Context is king

My family likes doing jigsaw puzzles.  If you’ve ever done a puzzle, you know the drill:  you buy a puzzle that has an interesting picture that hints at the right degree of difficulty, you spill the pieces on the table, and using the cover as your guide, you spend many enjoyable hours putting that puzzle together.  About that all-important cover:  It tells you where you will end up when you’re done and, during the process, it helps understand the myriad inscrutable puzzle pieces dotted around your table.  Only the most hardcore puzzle fanatics, those seeking the greatest challenge, do away with the box cover — and even they look at it before starting the puzzle and put it away only after they begin their work.  The cover is context and, for puzzlers, no matter how much or how little they ultimately rely on it, context is king.

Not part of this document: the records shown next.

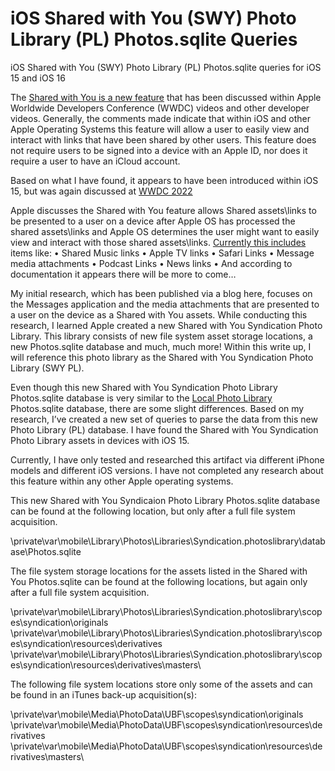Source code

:# iOS Shared with You (SWY) Photo Library (PL) Photos.sqlite Queries
iOS Shared with You (SWY) Photo Library (PL) Photos.sqlite queries for iOS 15 and iOS 16

The [Shared with You is a new feature](https:\\www.youtube.com\watch?v=0TD96VTf0Xs) that has been discussed within Apple Worldwide Developers Conference (WWDC) videos and other developer videos. Generally, the comments made indicate that within iOS and other Apple Operating Systems this feature will allow a user to easily view and interact with links that have been shared by other users. This feature does not require users to be signed into a device with an Apple ID, nor does it require a user to have an iCloud account.

Based on what I have found, it appears to have been introduced within iOS 15, but was again discussed at [WWDC 2022](https:\\developer.apple.com\videos\play\wwdc2022\10094)

Apple discusses the Shared with You feature allows Shared assets\links to be presented to a user on a device after Apple OS has processed the shared assets\links and Apple OS determines the user might want to easily view and interact with those shared assets\links. [Currently this includes](https:\\support.apple.com\en-us\HT212721) items like:
•	Shared Music links
•	Apple TV links
•	Safari Links
•	Message media attachments
•	Podcast Links
•	News links
•	And according to documentation it appears there will be more to come…
     
My initial research, which has been published via a blog here, focuses on the Messages application and the media attachments that are presented to a user on the device as a Shared with You assets. While conducting this research, I learned Apple created a new Shared with You Syndication Photo Library. This library consists of new file system asset storage locations, a new Photos.sqlite database and much, much more! Within this write up, I will reference this photo library as the Shared with You Syndication Photo Library (SWY PL).

Even though this new Shared with You Syndication Photo Library Photos.sqlite database is very similar to the [Local Photo Library](https:\\developer.apple.com\videos\play\wwdc2021\10046) Photos.sqlite database, there are some slight differences. Based on my research, I’ve created a new set of queries to parse the data from this new Photo Library (PL) database. I have found the Shared with You Syndication Photo Library assets in devices with iOS 15.

Currently, I have only tested and researched this artifact via different iPhone models and different iOS versions. I have not completed any research about this feature within any other Apple operating systems.

This new Shared with You Syndicaion Photo Library Photos.sqlite database can be found at the following location, but only after a full file system acquisition.

\private\var\mobile\Library\Photos\Libraries\Syndication.photoslibrary\database\Photos.sqlite

The file system storage locations for the assets listed in the Shared with You Photos.sqlite can be found at the following locations, but again only after a full file system acquisition.

\private\var\mobile\Library\Photos\Libraries\Syndication.photoslibrary\scopes\syndication\originals
\private\var\mobile\Library\Photos\Libraries\Syndication.photoslibrary\scopes\syndication\resources\derivatives
\private\var\mobile\Library\Photos\Libraries\Syndication.photoslibrary\scopes\syndication\resources\derivatives\masters\

The following file system locations store only some of the assets and can be found in an iTunes back-up acquisition(s):

\private\var\mobile\Media\PhotoData\UBF\scopes\syndication\originals
\private\var\mobile\Media\PhotoData\UBF\scopes\syndication\resources\derivatives
\private\var\mobile\Media\PhotoData\UBF\scopes\syndication\resources\derivatives\masters\

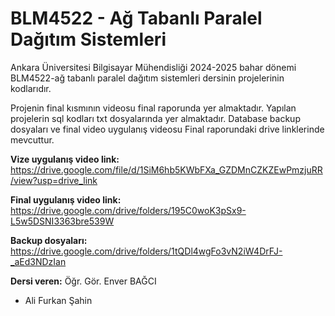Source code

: # BLM4522 - Ağ Tabanlı Paralel Dağıtım Sistemleri
Ankara Üniversitesi Bilgisayar Mühendisliği 2024-2025 bahar dönemi BLM4522-ağ tabanlı paralel dağıtım sistemleri dersinin projelerinin kodlarıdır.

Projenin final kısmının videosu final raporunda yer almaktadır. Yapılan projelerin sql kodları txt dosyalarında yer almaktadır. Database backup dosyaları ve final video uygulanış videosu Final raporundaki drive linklerinde mevcuttur.

**Vize uygulanış video link:** https://drive.google.com/file/d/1SiM6hb5KWbFXa_GZDMnCZKZEwPmzjuRR/view?usp=drive_link

**Final uygulanış video link:** https://drive.google.com/drive/folders/195C0woK3pSx9-L5w5DSNI3363bre539W

**Backup dosyaları:** https://drive.google.com/drive/folders/1tQDl4wgFo3vN2iW4DrFJ-_aEd3NDzIan

**Dersi veren:** Öğr. Gör. Enver BAĞCI

- Ali Furkan Şahin
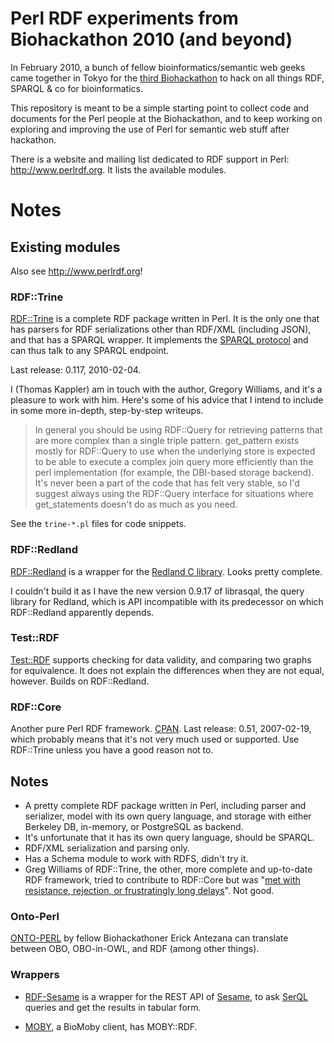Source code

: # Perl RDF experiments from Biohackathon 2010 (and beyond)

In February 2010, a bunch of fellow bioinformatics/semantic web geeks
came together in Tokyo for the
[third Biohackathon](http://hackathon3.dbcls.jp/wiki) to hack on all
things RDF, SPARQL & co for bioinformatics.

This repository is meant to be a simple starting point to collect code
and documents for the Perl people at the Biohackathon, and to keep
working on exploring and improving the use of Perl for semantic web
stuff after hackathon.

There is a website and mailing list dedicated to RDF support in Perl:
http://www.perlrdf.org. It lists the available modules.


# Notes

## Existing modules

Also see http://www.perlrdf.org!


### RDF::Trine

[RDF::Trine](http://search.cpan.org/~gwilliams/RDF-Trine-0.117/) is a
complete RDF package written in Perl. It is the only one that has
parsers for RDF serializations other than RDF/XML (including JSON),
and that has a SPARQL wrapper. It implements the
[SPARQL protocol](http://www.w3.org/TR/2008/REC-rdf-sparql-protocol-20080115/#query-bindings-http)
and can thus talk to any SPARQL endpoint.

Last release: 0.117, 2010-02-04.

I (Thomas Kappler) am in touch with the author, Gregory Williams, and
it's a pleasure to work with him. Here's some of his advice that I
intend to include in some more in-depth, step-by-step writeups.

> In general you should be using RDF::Query for retrieving patterns
> that are more complex than a single triple pattern. get_pattern
> exists mostly for RDF::Query to use when the underlying store is
> expected to be able to execute a complex join query more efficiently
> than the perl implementation (for example, the DBI-based storage
> backend). It's never been a part of the code that has felt very
> stable, so I'd suggest always using the RDF::Query interface for
> situations where get_statements doesn't do as much as you need.


See the `trine-*.pl` files for code snippets.


### RDF::Redland

[RDF::Redland](http://search.cpan.org/~djbeckett/Redland-1.0.5.4/redland/docs/redland.pod)
is a wrapper for the [Redland C library](http://librdf.org/). Looks
pretty complete.

I couldn't build it as I have the new version 0.9.17 of librasqal, the
query library for Redland, which is API incompatible with its
predecessor on which RDF::Redland apparently depends.


### Test::RDF

[Test::RDF](http://search.cpan.org/~mndrix/Test-RDF-0.0.3/lib/Test/RDF.pm)
supports checking for data validity, and comparing two graphs for
equivalence. It does not explain the differences when they are not
equal, however. Builds on RDF::Redland.


### RDF::Core

Another pure Perl RDF
framework. [CPAN](http://search.cpan.org/~dpokorny/RDF-Core/). Last
release: 0.51, 2007-02-19, which probably means that it's not very
much used or supported. Use RDF::Trine unless you have a good reason
not to.

## Notes 

- A pretty complete RDF package written in Perl, including parser and
  serializer, model with its own query language, and storage with
  either Berkeley DB, in-memory, or PostgreSQL as backend.
- It's unfortunate that it has its own query language, should be
  SPARQL.
- RDF/XML serialization and parsing only.
- Has a Schema module to work with RDFS, didn't try it.
- Greg Williams of RDF::Trine, the other, more complete and up-to-date
  RDF framework, tried to contribute to RDF::Core but was
  "[met with resistance, rejection, or frustratingly long delays](http://kasei.us/archives/2006/09/23/perl_performance)". Not
  good.
  

### Onto-Perl

[ONTO-PERL](http://search.cpan.org/~easr/ONTO-PERL-1.14/) by fellow
Biohackathoner Erick Antezana can translate between OBO, OBO-in-OWL,
and RDF (among other things).


### Wrappers

- [RDF-Sesame](http://search.cpan.org/~mndrix/RDF-Sesame-0.17/lib/RDF/Sesame.pm)
  is a wrapper for the REST API of [Sesame](http://openrdf.org/), to
  ask [SerQL](http://www.openrdf.org/doc/sesame/users/ch06.html)
  queries and get the results in tabular form.

- [MOBY](http://search.cpan.org/~ekawas/MOBY-1.12/), a BioMoby client,
  has MOBY::RDF.
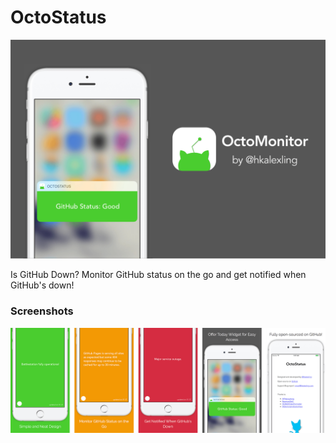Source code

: # OctoStatus

![](https://github.com/hkalexling/OctoStatus/blob/master/Design/promotion.png?raw=true)

Is GitHub Down? Monitor GitHub status on the go and get notified when GitHub's down!

### Screenshots
![](https://raw.githubusercontent.com/hkalexling/OctoStatus/master/Design/screenshots.png)
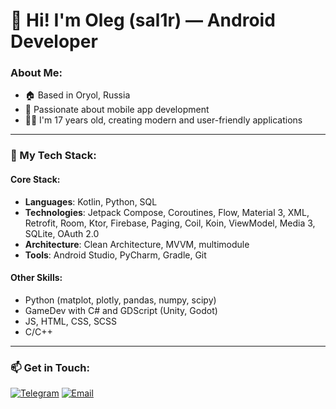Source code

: # 👋 Hi! I'm Oleg (sal1r) — Android Developer

### About Me:
- 🏠 Based in Oryol, Russia
- 📱 Passionate about mobile app development
- 🧑‍💻 I'm 17 years old, creating modern and user-friendly applications

---

### 🔧 My Tech Stack:
#### Core Stack:
- **Languages**: Kotlin, Python, SQL
- **Technologies**: Jetpack Compose, Coroutines, Flow, Material 3, XML, Retrofit, Room, Ktor, Firebase, Paging, Coil, Koin, ViewModel, Media 3, SQLite, OAuth 2.0
- **Architecture**: Clean Architecture, MVVM, multimodule
- **Tools**: Android Studio, PyCharm, Gradle, Git

#### Other Skills:
- Python (matplot, plotly, pandas, numpy, scipy)
- GameDev with C# and GDScript (Unity, Godot)
- JS, HTML, CSS, SCSS
- C/C++

---

### 📫 Get in Touch:

[![Telegram](https://img.shields.io/badge/-Telegram-blue?style=for-the-badge&logo=telegram&logoColor=white)](https://t.me/sal1r)
[![Email](https://img.shields.io/badge/-Email-red?style=for-the-badge&logo=gmail&logoColor=white)](mailto:sal1r57@yandex.ru)
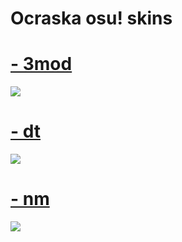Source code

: # Ocraska osu! skins

# [- 3mod](https://osubadhabits.s-ul.eu/1DrMcR8Q)
![](https://osubadhabits.s-ul.eu/wWSnpnpm)

# [- dt](https://osubadhabits.s-ul.eu/R3lJzwtm)
![](https://osubadhabits.s-ul.eu/ZJxhyFyW)

# [- nm](https://osubadhabits.s-ul.eu/MgFKUO69)
![](https://osubadhabits.s-ul.eu/Sl1HI0Ph)


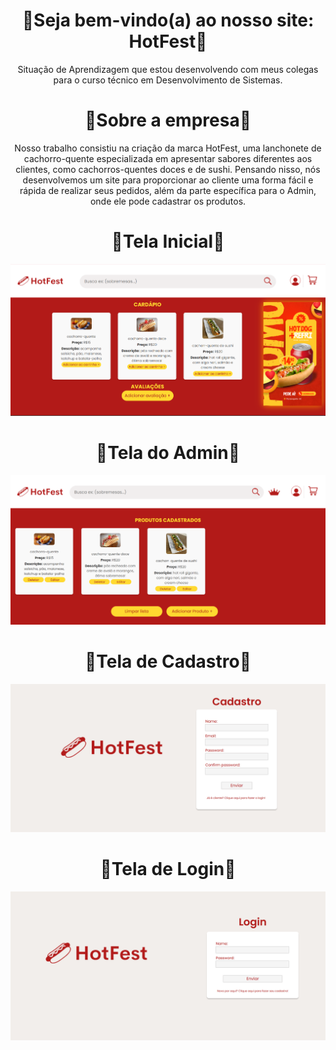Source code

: <h1 align = center>🌭Seja bem-vindo(a) ao nosso site: HotFest🌭</h1>
<p align = center>Situação de Aprendizagem que estou desenvolvendo com meus colegas para o curso técnico em Desenvolvimento de Sistemas.</p>

<h1 align = center>🌭Sobre a empresa🌭</h1>

<p align = center>Nosso trabalho consistiu na criação da marca HotFest, uma lanchonete de cachorro-quente especializada em apresentar sabores diferentes aos clientes, como cachorros-quentes doces e de sushi. Pensando nisso, nós desenvolvemos um site para proporcionar ao cliente uma forma fácil e rápida de realizar seus pedidos, além da parte específica para o Admin, onde ele pode cadastrar os produtos. </p>

<h1 align = center>🌭Tela Inicial🌭</h1>
<img src="/hotFestPrints/hotFestPrint-telaInicial.png">

<h1 align = center>🌭Tela do Admin🌭</h1>
<img src="/hotFestPrints/hotFestPrint-telaAdmin.png">

<h1 align = center>🌭Tela de Cadastro🌭</h1>
<img src="/hotFestPrints/hotFestPrint-telaCadastro.png">

<h1 align = center>🌭Tela de Login🌭</h1>
<img src="/hotFestPrints/hotFestPrint-telaLogin.png">
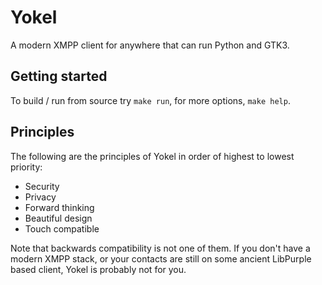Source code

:# Yokel

A modern XMPP client for anywhere that can run Python and GTK3.

## Getting started

To build / run from source try `make run`, for more options, `make help`.

## Principles

The following are the principles of Yokel in order of highest to lowest
priority:

  - Security
  - Privacy
  - Forward thinking
  - Beautiful design
  - Touch compatible

Note that backwards compatibility is not one of them. If you don't have a
modern XMPP stack, or your contacts are still on some ancient LibPurple based
client, Yokel is probably not for you.

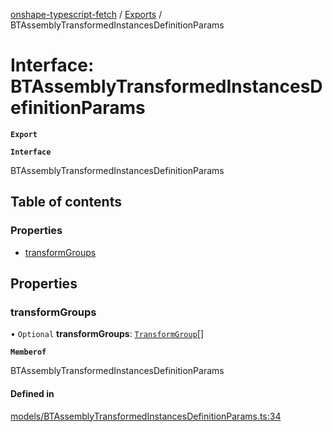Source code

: [onshape-typescript-fetch](../README.md) / [Exports](../modules.md) / BTAssemblyTransformedInstancesDefinitionParams

# Interface: BTAssemblyTransformedInstancesDefinitionParams

**`Export`**

**`Interface`**

BTAssemblyTransformedInstancesDefinitionParams

## Table of contents

### Properties

- [transformGroups](BTAssemblyTransformedInstancesDefinitionParams.md#transformgroups)

## Properties

### transformGroups

• `Optional` **transformGroups**: [`TransformGroup`](TransformGroup.md)[]

**`Memberof`**

BTAssemblyTransformedInstancesDefinitionParams

#### Defined in

[models/BTAssemblyTransformedInstancesDefinitionParams.ts:34](https://github.com/toebes/onshape-typescript-fetch/blob/3e11ae1/models/BTAssemblyTransformedInstancesDefinitionParams.ts#L34)
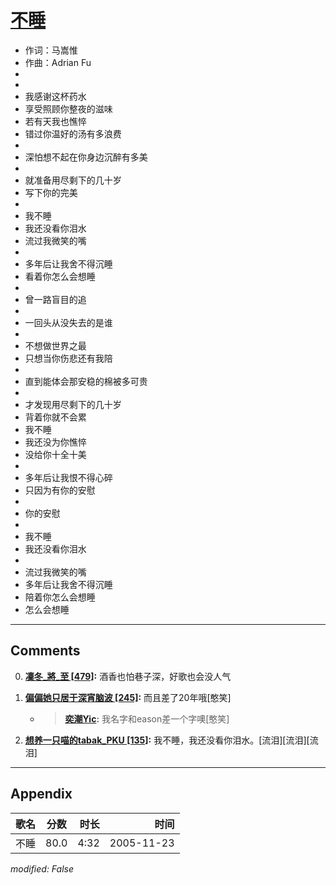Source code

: # [不睡](https://music.163.com/song?id=66148)

* 作词：马嵩惟
* 作曲：Adrian Fu
*
*
* 我感谢这杯药水
* 享受照顾你整夜的滋味
* 若有天我也憔悴
* 错过你温好的汤有多浪费
* 
* 深怕想不起在你身边沉醉有多美
* 
* 就准备用尽剩下的几十岁
* 写下你的完美
* 
* 我不睡
* 我还没看你泪水
* 流过我微笑的嘴
* 
* 多年后让我舍不得沉睡
* 看着你怎么会想睡
* 
* 曾一路盲目的追
* 
* 一回头从没失去的是谁
* 
* 不想做世界之最
* 只想当你伤悲还有我陪
* 
* 直到能体会那安稳的棉被多可贵
* 
* 才发现用尽剩下的几十岁
* 背着你就不会累
* 我不睡
* 我还没为你憔悴
* 没给你十全十美
* 
* 多年后让我恨不得心碎
* 只因为有你的安慰
* 
* 你的安慰
* 
* 我不睡
* 我还没看你泪水
* 
* 流过我微笑的嘴
* 多年后让我舍不得沉睡
* 陪着你怎么会想睡
* 怎么会想睡


---

## Comments
0. **[凜冬_將_至 \[479\]](https://music.163.com/#/user/home?id=18090986):** 酒香也怕巷子深，好歌也会没人气

1. **[偏偏她只居于深宵脑波 \[245\]](https://music.163.com/#/user/home?id=63851461):** 而且差了20年哦[憨笑]
	* > **[奕潮Yic](https://music.163.com/#/user/home?id=30551083):** 我名字和eason差一个字噢[憨笑]

2. **[想养一只喵的tabak_PKU \[135\]](https://music.163.com/#/user/home?id=76626504):** 我不睡，我还没看你泪水。[流泪][流泪][流泪]



---

## Appendix

|歌名|分数|时长|时间|
|:---|:---:|---:|---:|
|不睡|80.0|4:32|2005-11-23

*modified: False*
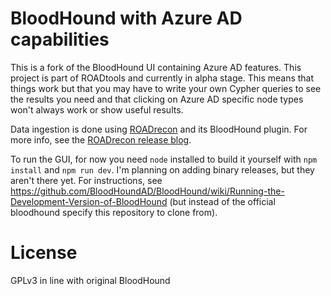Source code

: # BloodHound with Azure AD capabilities
This is a fork of the BloodHound UI containing Azure AD features. This project is part of ROADtools and currently in alpha stage. This means that things work but that you may have to write your own Cypher queries to see the results you need and that clicking on Azure AD specific node types won't always work or show useful results.

Data ingestion is done using [ROADrecon](https://github.com/dirkjanm/ROADrecon) and its BloodHound plugin. For more info, see the [ROADrecon release blog](https://dirkjanm.io/introducing-roadtools-azure-ad-exploration-framework/).

To run the GUI, for now you need `node` installed to build it yourself with `npm install` and `npm run dev`. I'm planning on adding binary releases, but they aren't there yet. For instructions, see <https://github.com/BloodHoundAD/BloodHound/wiki/Running-the-Development-Version-of-BloodHound> (but instead of the official bloodhound specify this repository to clone from).

# License
GPLv3 in line with original BloodHound
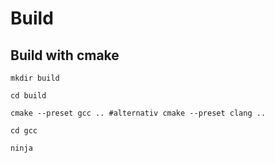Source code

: # Build

## Build with cmake

`mkdir build`

`cd build`

`cmake --preset gcc .. #alternativ cmake --preset clang ..`

`cd gcc`

`ninja`
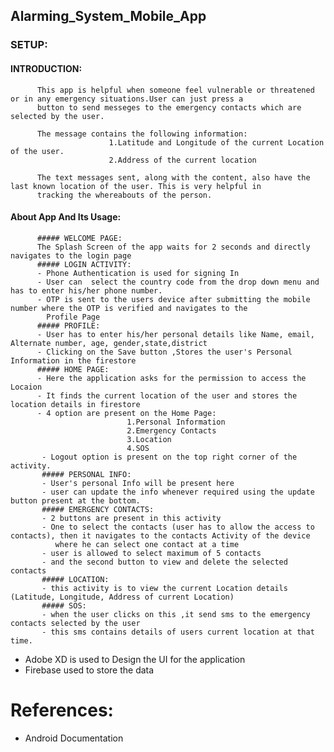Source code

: ## Alarming_System_Mobile_App
### SETUP:
  #### INTRODUCTION:
          This app is helpful when someone feel vulnerable or threatened or in any emergency situations.User can just press a 
          button to send messeges to the emergency contacts which are selected by the user.
          
          The message contains the following information:
                          1.Latitude and Longitude of the current Location of the user.
                          2.Address of the current location
                          
          The text messages sent, along with the content, also have the last known location of the user. This is very helpful in 
          tracking the whereabouts of the person.
         
   #### About App And Its Usage:
          ##### WELCOME PAGE:
          The Splash Screen of the app waits for 2 seconds and directly navigates to the login page
          ##### LOGIN ACTIVITY:
          - Phone Authentication is used for signing In
          - User can  select the country code from the drop down menu and has to enter his/her phone number.
          - OTP is sent to the users device after submitting the mobile number where the OTP is verified and navigates to the
            Profile Page
          ##### PROFILE:
          - User has to enter his/her personal details like Name, email, Alternate number, age, gender,state,district
          - Clicking on the Save button ,Stores the user's Personal Information in the firestore
          ##### HOME PAGE:
          - Here the application asks for the permission to access the Locaion
          - It finds the current location of the user and stores the location details in firestore
          - 4 option are present on the Home Page:
                              1.Personal Information
                              2.Emergency Contacts
                              3.Location
                              4.SOS
           - Logout option is present on the top right corner of the activity.
           ##### PERSONAL INFO:
           - User's personal Info will be present here
           - user can update the info whenever required using the update button present at the bottom.
           ##### EMERGENCY CONTACTS:
           - 2 buttons are present in this activity
           - One to select the contacts (user has to allow the access to contacts), then it navigates to the contacts Activity of the device 
              where he can select one contact at a time 
           - user is allowed to select maximum of 5 contacts
           - and the second button to view and delete the selected contacts
           ##### LOCATION:
           - this activity is to view the current Location details (Latitude, Longitude, Address of current Location)
           ##### SOS:
           - when the user clicks on this ,it send sms to the emergency contacts selected by the user
           - this sms contains details of users current location at that time.
           
   - Adobe XD is used to Design the UI for the application
   - Firebase used to store the data 
  # References:
   - Android Documentation
   
          
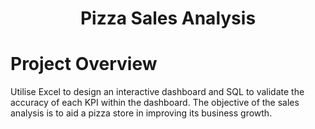 # <p align="center">Pizza Sales Analysis</p> 
# Project Overview
Utilise Excel to design an interactive dashboard and SQL to validate the accuracy of each KPI within the dashboard. 
The objective of the sales analysis is to aid a pizza store in improving its business growth.
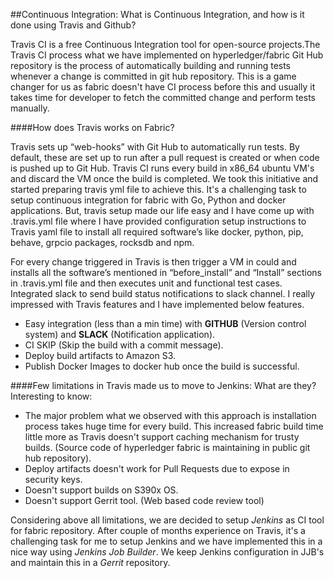 ##Continuous Integration: What is Continuous Integration, and how is it done using Travis and Github?

Travis CI is a free Continuous Integration tool for open-source projects.The Travis CI process what we have implemented on hyperledger/fabric Git Hub repository is the process of automatically building and running tests whenever a change is committed in git hub repository. This is a game changer for us as fabric doesn't have CI process before this and usually it takes time for developer to fetch the committed change and perform tests manually. 

####How does Travis works on Fabric?

Travis sets up “web-hooks” with Git Hub to automatically run tests. By default, these are set up to run after a pull request is created or when code is pushed up to Git Hub. Travis CI runs every build in x86_64 ubuntu VM's and discard the VM once the build is completed.  We took this initiative and started preparing travis yml file to achieve this. It's a challenging task to setup continuous integration for fabric with Go, Python and docker applications. But, travis setup made our life easy and I have come up with .travis.yml file where I have provided configuration setup instructions to Travis yaml file to install all required software’s like docker, python, pip, behave, grpcio packages, rocksdb and npm.

For every change triggered in Travis is then trigger a VM in could and installs all the software’s mentioned in “before_install” and “Install” sections in .travis.yml file and then executes unit and functional test cases. Integrated slack to send build status notifications to slack channel. I really impressed with Travis features and I have implemented below features. 
- Easy integration (less than a min time) with **GITHUB** (Version control system) and **SLACK** (Notification application).
- CI SKIP (Skip the build with a commit message).
- Deploy build artifacts to Amazon S3.
- Publish Docker Images to docker hub once the build is successful.

####Few limitations in Travis made us to move to Jenkins: What are they? Interesting to know:

- The major problem what we observed with this approach is installation process takes huge time for every build. This increased fabric build time little more as Travis doesn't support caching mechanism for trusty builds. (Source code of hyperledger fabric is maintaining in public git hub repository).
- Deploy artifacts doesn't work for Pull Requests due to expose in security keys.
- Doesn't support builds on S390x OS.
- Doesn't support Gerrit tool. (Web based code review tool)

Considering above all limitations, we are decided to setup *Jenkins* as CI tool for fabric repository. After  couple of months experience on Travis, it's a challenging task for me to setup Jenkins and we have implemented this in a nice way using *Jenkins Job Builder*. We keep Jenkins configuration in JJB's and maintain this in a *Gerrit* repository.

What constantly boggles my mind is how educators seem so immune to context’s benefits.  At traditional school, educators have adopted an incremental approach.  To this end, they break difficult materials down into bite-sized abstract pieces, confident that when the kids have mastered a sufficient number of these pieces, they will have a sudden, blinding revelation about the whole.  In sports, coaches teach the kids individual techniques and skills, but they forget to give them an overarching picture of the game, its strategies, goals and rules.  In chorus, they begin to teach the kids the lyrics and hand out the music by measure, without ever just singing the song for the kids.

Actually, all of these methods work, at least for the bright kids, who have committed teachers and education-rich home and school environments.  What irritates me about the whole situation is that it’s such a crazy, difficult way to do things.  It’s the opposite of Occam’s razor, with the educator choosing the most difficult, infelicitous, circuitous route to conveying information.  It gives children neither goals nor guidelines.  Children feel frustrated and lost, just as the amateur puzzle-maker feels frustrated if his box cover vanishes.

My question for you, because it’s one I am completely unable to answer despite years of asking it of myself, is why do people think there is a virtue to teaching kids in puzzle pieces, without ever showing them the larger picture?